Hopefully if you went to the Chelsea Flower Show this week you made a point of visiting the Toff’s Garden that I had specially designed. It was inspired by the Labour campaign in the Oldham East by-election last January; I’m confident it provided lots of ideas for the keen amateur gardener.

As one passed through the entrance with the sign saying “Trespassers Will Be Horsewhipped”, elegantly inscribed in poker-work on the cross section of a sustainable tree trunk, you will have noticed the row of top hats I used as hanging baskets. I alternated grey and black toppers and I think they set off the blooms most effectively.

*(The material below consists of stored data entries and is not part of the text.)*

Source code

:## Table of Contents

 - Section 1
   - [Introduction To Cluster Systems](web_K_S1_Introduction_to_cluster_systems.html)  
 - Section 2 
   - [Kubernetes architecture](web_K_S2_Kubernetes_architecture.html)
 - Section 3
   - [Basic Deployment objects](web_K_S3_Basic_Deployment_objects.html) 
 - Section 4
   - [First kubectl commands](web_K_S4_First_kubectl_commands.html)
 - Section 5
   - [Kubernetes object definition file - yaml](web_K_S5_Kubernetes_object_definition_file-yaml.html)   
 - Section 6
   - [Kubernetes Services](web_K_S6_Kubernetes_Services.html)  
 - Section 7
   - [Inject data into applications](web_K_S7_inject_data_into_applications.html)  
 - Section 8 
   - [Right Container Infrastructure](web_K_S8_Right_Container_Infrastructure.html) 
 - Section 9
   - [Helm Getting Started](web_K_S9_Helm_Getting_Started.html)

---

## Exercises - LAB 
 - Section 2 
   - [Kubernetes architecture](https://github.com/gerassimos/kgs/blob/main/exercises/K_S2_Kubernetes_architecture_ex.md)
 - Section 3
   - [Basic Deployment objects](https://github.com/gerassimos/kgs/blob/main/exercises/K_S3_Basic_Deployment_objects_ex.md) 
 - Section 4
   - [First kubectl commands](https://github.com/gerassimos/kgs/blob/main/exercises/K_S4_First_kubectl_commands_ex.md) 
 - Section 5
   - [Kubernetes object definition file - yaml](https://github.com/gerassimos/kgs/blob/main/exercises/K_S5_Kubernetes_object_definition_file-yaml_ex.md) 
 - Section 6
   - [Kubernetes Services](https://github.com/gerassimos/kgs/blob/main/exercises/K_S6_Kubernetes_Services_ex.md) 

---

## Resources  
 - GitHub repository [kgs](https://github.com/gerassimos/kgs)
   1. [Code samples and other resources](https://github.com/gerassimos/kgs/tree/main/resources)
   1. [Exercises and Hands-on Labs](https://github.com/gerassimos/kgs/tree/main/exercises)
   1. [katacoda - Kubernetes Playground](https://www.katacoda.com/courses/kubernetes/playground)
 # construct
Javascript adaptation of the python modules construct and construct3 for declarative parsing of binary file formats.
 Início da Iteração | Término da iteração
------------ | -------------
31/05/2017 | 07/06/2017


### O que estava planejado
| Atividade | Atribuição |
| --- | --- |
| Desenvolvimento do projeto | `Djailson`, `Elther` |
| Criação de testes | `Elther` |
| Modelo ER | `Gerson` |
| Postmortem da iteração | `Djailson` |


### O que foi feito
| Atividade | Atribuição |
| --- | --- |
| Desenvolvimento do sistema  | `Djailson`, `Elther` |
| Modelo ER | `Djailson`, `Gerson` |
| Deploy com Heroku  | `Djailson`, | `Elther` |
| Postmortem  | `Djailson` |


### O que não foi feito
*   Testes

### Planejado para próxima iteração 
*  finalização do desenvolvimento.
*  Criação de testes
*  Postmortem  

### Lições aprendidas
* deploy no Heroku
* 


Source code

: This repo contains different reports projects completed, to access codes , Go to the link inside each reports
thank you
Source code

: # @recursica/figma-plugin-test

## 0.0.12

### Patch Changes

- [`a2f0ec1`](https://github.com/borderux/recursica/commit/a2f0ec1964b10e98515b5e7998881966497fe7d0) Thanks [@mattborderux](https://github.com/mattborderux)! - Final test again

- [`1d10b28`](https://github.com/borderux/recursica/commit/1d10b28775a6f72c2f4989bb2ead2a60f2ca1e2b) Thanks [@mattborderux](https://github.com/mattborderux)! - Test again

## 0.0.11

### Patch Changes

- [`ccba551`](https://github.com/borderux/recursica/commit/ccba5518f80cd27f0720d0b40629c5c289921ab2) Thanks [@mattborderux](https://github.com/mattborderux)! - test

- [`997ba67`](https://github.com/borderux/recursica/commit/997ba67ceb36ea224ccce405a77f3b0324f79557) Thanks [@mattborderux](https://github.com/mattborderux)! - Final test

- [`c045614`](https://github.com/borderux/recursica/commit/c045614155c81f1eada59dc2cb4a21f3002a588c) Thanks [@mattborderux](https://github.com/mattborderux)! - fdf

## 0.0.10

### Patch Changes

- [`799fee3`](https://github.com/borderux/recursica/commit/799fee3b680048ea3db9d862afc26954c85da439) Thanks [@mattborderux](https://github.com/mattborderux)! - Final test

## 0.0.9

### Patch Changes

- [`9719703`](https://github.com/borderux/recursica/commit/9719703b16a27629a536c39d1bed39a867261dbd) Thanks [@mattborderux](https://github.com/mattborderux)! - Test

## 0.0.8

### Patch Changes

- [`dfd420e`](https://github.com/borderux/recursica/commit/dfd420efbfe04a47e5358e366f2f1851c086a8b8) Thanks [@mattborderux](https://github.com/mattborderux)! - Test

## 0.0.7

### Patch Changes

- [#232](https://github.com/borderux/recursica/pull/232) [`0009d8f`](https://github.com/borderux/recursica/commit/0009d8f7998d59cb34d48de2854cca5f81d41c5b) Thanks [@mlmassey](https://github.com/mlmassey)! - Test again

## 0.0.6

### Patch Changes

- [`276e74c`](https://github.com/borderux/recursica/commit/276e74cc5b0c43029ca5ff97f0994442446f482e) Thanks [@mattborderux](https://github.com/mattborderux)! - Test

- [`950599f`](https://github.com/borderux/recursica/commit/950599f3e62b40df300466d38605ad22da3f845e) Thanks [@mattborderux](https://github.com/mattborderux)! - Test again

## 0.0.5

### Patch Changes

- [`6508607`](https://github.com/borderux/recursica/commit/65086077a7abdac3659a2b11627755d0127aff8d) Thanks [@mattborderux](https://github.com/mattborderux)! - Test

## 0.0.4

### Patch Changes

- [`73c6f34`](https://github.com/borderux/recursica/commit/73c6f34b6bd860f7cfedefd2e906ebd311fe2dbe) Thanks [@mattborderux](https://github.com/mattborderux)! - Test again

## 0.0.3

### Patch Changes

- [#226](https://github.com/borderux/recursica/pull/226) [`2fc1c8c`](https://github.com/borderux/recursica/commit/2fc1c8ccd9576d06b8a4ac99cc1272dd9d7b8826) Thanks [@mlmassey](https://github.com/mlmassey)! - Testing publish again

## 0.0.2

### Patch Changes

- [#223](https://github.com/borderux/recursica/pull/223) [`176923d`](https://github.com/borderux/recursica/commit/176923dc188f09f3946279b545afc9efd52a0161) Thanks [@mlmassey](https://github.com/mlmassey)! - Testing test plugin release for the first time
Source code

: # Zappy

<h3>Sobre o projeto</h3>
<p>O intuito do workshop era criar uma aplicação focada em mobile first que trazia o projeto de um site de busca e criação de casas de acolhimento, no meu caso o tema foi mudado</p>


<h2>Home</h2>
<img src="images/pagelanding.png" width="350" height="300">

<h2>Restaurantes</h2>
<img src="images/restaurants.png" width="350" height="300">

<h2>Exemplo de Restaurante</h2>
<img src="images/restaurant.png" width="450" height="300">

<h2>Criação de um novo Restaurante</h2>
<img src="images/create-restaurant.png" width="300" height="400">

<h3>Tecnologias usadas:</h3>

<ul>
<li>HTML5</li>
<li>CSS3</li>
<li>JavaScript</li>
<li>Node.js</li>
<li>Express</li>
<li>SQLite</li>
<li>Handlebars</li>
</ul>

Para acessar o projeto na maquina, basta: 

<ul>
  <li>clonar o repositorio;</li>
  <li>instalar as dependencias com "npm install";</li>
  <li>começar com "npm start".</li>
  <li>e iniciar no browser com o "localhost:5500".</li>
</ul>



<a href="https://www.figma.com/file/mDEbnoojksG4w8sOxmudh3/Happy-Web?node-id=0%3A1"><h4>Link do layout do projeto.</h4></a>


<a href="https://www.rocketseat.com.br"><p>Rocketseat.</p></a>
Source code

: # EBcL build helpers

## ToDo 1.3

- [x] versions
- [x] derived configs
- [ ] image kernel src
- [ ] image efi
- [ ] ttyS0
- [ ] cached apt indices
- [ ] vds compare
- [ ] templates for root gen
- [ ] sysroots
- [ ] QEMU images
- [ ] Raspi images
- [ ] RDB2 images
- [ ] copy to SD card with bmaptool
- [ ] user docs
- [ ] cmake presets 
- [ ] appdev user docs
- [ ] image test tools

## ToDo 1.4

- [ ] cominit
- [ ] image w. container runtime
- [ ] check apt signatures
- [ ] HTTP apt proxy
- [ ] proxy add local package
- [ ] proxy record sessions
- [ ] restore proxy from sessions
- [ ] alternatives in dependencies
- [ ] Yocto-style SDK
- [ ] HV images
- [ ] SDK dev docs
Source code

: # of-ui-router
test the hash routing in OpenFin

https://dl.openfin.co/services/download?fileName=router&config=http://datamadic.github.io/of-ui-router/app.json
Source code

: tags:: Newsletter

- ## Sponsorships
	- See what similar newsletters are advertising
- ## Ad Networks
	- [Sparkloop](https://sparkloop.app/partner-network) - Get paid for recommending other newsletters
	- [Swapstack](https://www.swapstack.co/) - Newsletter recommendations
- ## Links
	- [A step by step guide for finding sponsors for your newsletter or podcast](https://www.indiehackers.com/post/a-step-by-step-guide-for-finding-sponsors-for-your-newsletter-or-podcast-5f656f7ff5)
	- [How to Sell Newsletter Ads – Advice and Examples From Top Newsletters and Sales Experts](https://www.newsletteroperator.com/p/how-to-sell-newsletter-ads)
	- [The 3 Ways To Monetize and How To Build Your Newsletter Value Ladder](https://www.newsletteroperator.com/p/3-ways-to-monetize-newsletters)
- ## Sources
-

Riding boots also made amusing plant containers. Just drill a few holes in the sides for the plants to emerge. They were placed strategically round my garden. They are ideal for growing strawberries. In these times of austerity it’s a good idea to cultivate one’s own vegetables, so I included half a dozen very handsome Lobb boots in which I planted potatoes and tomatoes. These were at the far end of the garden, just beyond the rockery – which, incidentally, contained many chunks of stone that had been in my family for several generations.

All my bedding plants were privately educated. They were therefore much hardier, having been through a regime of daily cold baths and lots of Latin. I had the bright idea of planting my petunias in diagonal stripes of different colours to correspond to the ties of some of the smarter regiments. This is something anybody can do – provided you know your regimental ties – and it also works wonderfully well in a window box.

I was especially proud of the lawn in my Toff’s Garden. Hopefully you’ll have noticed the way I broke up the conventional rectangle shape by laying down Rolls-Royce tyre tracks across the far right-hand corner. It gave the impression of some careless toff guest having reversed his vehicle across the lawn at the end of a party for old school chums. Of course, you don’t have to own a Rolls-Royce to achieve this effect. Most decent garden centres now stock the Trakmasta, a neat device for printing the tyre tracks of your chosen car on any lawn. It costs £29.99, including VAT.

I also poshed up the garden shed by the simple means of digging a moat round it and adding a tradesmen’s entrance. Speaking of moats, I know we have all gone mad for water features these days, but why not try something a little more original? In a secluded area of my garden where people could go to stitch up deals with fellow members of the Establishment, fix a place at university for a son or daughter, or organise a peerage, I installed a Pimm’s feature, in which that delightful beverage trickled over cleverly arranged cubes of ice. It was nothing too ostentatious; just discreet, in keeping with the whole atmosphere of that spot.

It’s always a problem, with seedlings, to find a way of scaring off the birds and the lower orders. I find champagne corks are the answer. Ideally, you should pop them roughly every two minutes, but you can also just string half a dozen or so together and hang them over the plants so they swing in the breeze. I find Veuve Clicquot corks best for intimidating most types of garden bird.

The only way of dealing with slugs is to make them socially ill at ease. Just stick two or three copies of Tatler in the soil near your most delicate young plants and most slugs will just want to slink away and the rest will shrivel up with a sense of inferiority. On the other hand, it is time to accept that there is nothing you can do about greenfly. The only thing you can do is ensure that the greenfly on your roses are upper class. Breeders can now supply batches of greenfly from privileged backgrounds which you can place on your roses to drive out the more common aphids. This is the natural, class-war solution to the greenfly problem.

I am convinced that the Toff’s Garden is the future, so don’t delay a moment longer. Sprinkle cigar ash on your compost and get your dibber monogrammed.

By the way, I turned down a Gold Medal for my garden as I feel they are dished out to any old Tom, Dick or Harry entrant these days. There’s a certain cachet in NOT having one on display.  Thus I was delighted to learn that it was subsequently bestowed upon my old favourite, Hardy’s Cottage Garden Plants, instead. I knew Rosy and Rob when they first started their business in the old walled garden at Laverstoke Park, Whitchurch, about 20 years ago. Lovely people, fabulous plants!